Hilnc-mediated UCP1 translation repression contributes to thermogenesis and energy expenditure.

Background: Beige adipocytes play a critical role in thermoregulation by upregulating uncoupling protein 1 (UCP1) upon stimulation. While the transcriptional regulation of UCP1 in adipose tissue has been extensively investigated, the mechanisms governing its translational control remain largely elusive. Methods: A cold exposure protocol was employed to induce beige adipocyte biogenesis in mouse subcutaneous fat. The overall metabolic rate of mice was monitored by metabolic cage. Primary adipocyte precursors were isolated from the stromal vascular fraction (SVF) of inguinal white adipose tissue (iWAT) and differentiated into beige adipocytes using a standard adipogenic induction cocktail. Transmission electron microscopy (TEM) was utilized to examine mitochondrial morphology.
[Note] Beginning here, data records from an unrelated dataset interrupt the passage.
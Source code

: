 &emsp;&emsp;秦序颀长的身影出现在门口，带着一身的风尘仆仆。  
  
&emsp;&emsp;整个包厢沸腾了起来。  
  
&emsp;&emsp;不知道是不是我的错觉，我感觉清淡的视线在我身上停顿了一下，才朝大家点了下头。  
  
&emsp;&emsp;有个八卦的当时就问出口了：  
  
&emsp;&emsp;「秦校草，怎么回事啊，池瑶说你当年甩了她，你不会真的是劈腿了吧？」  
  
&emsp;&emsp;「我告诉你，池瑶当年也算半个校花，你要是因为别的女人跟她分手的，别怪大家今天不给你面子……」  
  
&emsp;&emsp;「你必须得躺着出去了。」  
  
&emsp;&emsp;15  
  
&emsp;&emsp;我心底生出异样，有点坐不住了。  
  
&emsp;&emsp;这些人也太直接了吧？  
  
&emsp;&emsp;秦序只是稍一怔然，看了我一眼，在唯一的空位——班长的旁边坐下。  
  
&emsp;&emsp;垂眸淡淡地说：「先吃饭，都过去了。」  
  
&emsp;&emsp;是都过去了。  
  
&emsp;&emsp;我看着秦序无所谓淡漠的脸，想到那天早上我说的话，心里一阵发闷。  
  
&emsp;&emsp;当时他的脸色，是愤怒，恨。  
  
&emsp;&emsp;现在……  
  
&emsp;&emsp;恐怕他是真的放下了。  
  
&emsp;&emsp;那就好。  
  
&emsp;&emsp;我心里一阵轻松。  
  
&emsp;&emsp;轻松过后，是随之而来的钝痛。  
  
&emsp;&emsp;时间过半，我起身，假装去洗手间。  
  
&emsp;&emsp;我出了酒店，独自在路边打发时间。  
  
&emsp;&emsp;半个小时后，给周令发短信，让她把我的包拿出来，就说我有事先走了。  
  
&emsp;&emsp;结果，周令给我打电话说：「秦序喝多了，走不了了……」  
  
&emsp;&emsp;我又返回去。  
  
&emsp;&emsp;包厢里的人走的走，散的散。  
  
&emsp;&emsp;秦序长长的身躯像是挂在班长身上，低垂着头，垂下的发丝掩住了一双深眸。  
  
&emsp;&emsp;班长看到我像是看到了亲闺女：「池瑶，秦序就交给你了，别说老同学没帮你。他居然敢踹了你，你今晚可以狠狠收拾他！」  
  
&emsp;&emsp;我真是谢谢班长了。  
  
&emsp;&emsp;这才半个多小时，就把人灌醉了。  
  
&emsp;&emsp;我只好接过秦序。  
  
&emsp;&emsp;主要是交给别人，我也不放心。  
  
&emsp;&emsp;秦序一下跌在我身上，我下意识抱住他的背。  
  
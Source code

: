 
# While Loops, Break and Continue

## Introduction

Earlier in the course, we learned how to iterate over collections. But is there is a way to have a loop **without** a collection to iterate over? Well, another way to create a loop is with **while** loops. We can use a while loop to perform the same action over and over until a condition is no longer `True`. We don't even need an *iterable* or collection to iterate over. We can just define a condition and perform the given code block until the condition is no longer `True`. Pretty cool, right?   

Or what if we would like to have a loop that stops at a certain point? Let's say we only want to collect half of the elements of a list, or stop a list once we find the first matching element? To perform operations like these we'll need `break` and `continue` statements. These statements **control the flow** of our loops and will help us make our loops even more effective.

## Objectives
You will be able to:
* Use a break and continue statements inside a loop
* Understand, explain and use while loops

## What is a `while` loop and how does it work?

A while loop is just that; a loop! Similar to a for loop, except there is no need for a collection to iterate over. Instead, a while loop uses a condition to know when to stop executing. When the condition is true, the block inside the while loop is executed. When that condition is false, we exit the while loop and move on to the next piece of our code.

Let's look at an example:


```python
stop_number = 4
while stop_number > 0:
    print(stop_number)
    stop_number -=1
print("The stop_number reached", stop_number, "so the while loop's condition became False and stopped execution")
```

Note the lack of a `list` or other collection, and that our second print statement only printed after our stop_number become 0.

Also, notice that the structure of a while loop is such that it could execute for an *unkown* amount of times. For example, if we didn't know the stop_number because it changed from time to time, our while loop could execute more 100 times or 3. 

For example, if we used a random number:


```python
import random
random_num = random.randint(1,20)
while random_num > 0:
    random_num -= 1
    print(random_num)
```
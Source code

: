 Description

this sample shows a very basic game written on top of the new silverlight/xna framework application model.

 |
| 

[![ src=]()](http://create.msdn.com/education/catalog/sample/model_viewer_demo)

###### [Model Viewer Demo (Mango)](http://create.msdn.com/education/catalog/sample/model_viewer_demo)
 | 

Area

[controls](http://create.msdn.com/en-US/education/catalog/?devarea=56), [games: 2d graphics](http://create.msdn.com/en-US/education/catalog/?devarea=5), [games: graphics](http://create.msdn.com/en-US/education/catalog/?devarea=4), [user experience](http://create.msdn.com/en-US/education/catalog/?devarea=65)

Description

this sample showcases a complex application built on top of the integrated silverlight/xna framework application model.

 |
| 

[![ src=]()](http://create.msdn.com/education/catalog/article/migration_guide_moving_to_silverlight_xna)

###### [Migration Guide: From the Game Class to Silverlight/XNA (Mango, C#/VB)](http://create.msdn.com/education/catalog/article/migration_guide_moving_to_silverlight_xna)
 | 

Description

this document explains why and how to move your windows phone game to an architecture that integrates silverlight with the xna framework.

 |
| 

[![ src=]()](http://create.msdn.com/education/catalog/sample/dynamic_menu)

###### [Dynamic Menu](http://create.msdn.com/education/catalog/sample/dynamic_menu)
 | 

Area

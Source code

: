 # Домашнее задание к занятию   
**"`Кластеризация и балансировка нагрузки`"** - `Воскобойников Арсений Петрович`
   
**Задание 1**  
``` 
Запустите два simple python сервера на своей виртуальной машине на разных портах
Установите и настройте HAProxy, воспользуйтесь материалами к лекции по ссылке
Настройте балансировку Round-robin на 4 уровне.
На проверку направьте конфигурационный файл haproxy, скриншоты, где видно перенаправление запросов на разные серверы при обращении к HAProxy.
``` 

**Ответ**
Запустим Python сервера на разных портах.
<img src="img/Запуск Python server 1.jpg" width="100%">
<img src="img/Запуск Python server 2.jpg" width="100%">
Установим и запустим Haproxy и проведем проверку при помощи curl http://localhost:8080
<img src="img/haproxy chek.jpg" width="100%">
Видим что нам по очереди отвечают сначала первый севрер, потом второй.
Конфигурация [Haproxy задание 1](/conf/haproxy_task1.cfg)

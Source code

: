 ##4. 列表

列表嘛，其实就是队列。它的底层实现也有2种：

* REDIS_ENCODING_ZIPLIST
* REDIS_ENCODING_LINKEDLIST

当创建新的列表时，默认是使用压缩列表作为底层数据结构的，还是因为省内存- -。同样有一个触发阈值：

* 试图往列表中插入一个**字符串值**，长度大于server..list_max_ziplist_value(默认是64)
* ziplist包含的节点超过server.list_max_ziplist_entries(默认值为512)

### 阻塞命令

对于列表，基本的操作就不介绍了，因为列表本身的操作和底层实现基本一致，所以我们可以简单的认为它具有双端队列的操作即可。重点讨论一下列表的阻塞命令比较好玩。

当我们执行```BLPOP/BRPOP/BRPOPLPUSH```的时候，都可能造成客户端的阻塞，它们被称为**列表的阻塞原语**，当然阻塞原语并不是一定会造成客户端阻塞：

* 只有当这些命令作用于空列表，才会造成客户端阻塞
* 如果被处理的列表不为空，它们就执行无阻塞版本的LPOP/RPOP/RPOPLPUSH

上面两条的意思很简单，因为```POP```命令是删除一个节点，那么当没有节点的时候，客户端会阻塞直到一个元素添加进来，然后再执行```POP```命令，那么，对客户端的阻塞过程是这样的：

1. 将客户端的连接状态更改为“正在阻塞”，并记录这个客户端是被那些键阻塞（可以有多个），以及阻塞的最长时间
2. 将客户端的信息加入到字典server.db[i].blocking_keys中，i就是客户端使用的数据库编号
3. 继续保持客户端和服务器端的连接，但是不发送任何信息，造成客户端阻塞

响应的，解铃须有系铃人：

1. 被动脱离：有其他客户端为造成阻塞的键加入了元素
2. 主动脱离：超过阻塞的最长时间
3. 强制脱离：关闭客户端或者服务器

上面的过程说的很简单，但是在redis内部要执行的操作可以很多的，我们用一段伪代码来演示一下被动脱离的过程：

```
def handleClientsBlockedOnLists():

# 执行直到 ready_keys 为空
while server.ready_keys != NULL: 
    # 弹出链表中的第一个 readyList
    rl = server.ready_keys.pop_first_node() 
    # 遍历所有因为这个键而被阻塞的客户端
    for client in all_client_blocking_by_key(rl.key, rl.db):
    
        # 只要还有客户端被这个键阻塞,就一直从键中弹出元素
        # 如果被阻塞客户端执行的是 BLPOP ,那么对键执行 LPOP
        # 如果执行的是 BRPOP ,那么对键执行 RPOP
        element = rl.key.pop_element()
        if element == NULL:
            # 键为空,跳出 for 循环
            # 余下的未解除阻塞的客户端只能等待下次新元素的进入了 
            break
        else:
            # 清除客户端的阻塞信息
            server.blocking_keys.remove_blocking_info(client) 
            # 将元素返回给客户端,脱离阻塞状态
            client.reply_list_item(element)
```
Functional rescue experiments were performed via adenovirus-mediated gene overexpression. Potential binding partners were screened by LC-MS/MS, while RNA immunoprecipitation (RIP) and RNase protection assay (RPA) were applied to evaluate RNA-protein and RNA-RNA interactions, respectively. Additional mechanistic insights were obtained through qPCR, Western blotting, Immunohistochemistry and bioinformatics analyses. Results: In this study, we discovered that Hilnc, a long non-coding RNA (lncRNA), functions in beige adipocytes by suppressing UCP1 translation. Adipocyte-specific Hilnc-deficient mice display increased energy expenditure, elevated body temperature, smaller inguinal white adipose tissue volume and coupling efficiency, and elevated UCP1 protein level. Hilnc binds to the 3' untranslated region of Ucp1 mRNA and recruits insulin-like growth factor 2 binding protein 2 for translational suppression. The previously characterized human Hilnc functional homolog negatively correlates with UCP1 protein levels in human adipose tissues and suppresses UCP1 translation via similar mechanisms. Conclusion: Our findings highlight Hilnc's post-transcriptional role in thermoregulation in beige adipocytes and offer new insights into the variability of thermogenesis among individuals.